RECORDS TO USE
++++
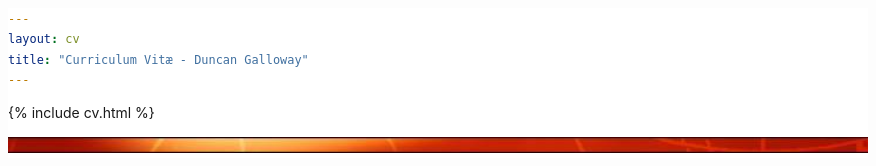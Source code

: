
 ```yaml
---
layout: cv
title: "Curriculum Vitæ - Duncan Galloway"
---
```


{% include cv.html %}

<p><img src="images/separator.jpg" width="100%"></p>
++++
YOUR OBJECTIVE
An exact copy of every entry above is needed, minus the pictures.

RESULT FOR THIS EXERCISE
Source code

:
 ```yaml
---
layout: cv
title: "Curriculum Vitæ - Duncan Galloway"
---
```


{% include cv.html %}

<p><img src="images/separator.jpg" width="100%"></p>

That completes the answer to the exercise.